(Data records Opens)
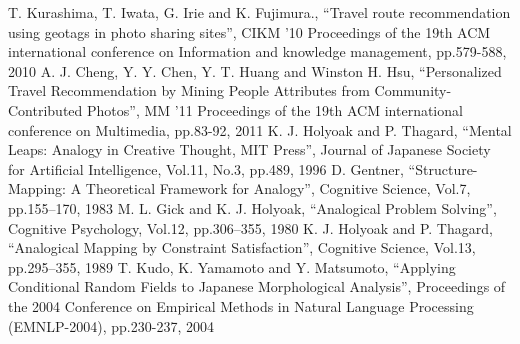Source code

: \documentclass[submit,techrep,noauthor]{ipsj}
\begin{document}
\begin{thebibliography}{11}
    T. Kurashima, T. Iwata, G. Irie and K. Fujimura.,
      ``Travel route recommendation using geotags in photo sharing sites'',
      CIKM '10 Proceedings of the 19th ACM international conference on Information and knowledge management, pp.579-588, 2010
    A. J. Cheng, Y. Y. Chen, Y. T. Huang and Winston H. Hsu,
      ``Personalized Travel Recommendation by Mining People Attributes from Community-Contributed Photos'',
      MM '11 Proceedings of the 19th ACM international conference on Multimedia, pp.83-92, 2011
    K. J. Holyoak and P. Thagard,
      ``Mental Leaps: Analogy in Creative Thought, MIT Press'',
      Journal of Japanese Society for Artificial Intelligence,  Vol.11, No.3,  pp.489, 1996
    D. Gentner,
      ``Structure-Mapping: A Theoretical Framework for Analogy'',
      Cognitive Science, Vol.7, pp.155–170, 1983
    M. L. Gick and K. J. Holyoak,
      ``Analogical Problem Solving'',
      Cognitive Psychology, Vol.12, pp.306–355, 1980
    K. J. Holyoak and P. Thagard,
      ``Analogical Mapping by Constraint Satisfaction'',
      Cognitive Science, Vol.13, pp.295–355, 1989
    T. Kudo, K. Yamamoto and Y. Matsumoto,
      ``Applying Conditional Random Fields to Japanese Morphological Analysis'',
      Proceedings of the 2004 Conference on Empirical Methods in Natural Language Processing (EMNLP-2004), pp.230-237, 2004
\end{thebibliography}
\end{document}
(Data records Closes)
What is expected:
How many lines of the records contain the string "Proceedings"? Respond with the number alone.

Response to this exercise:
3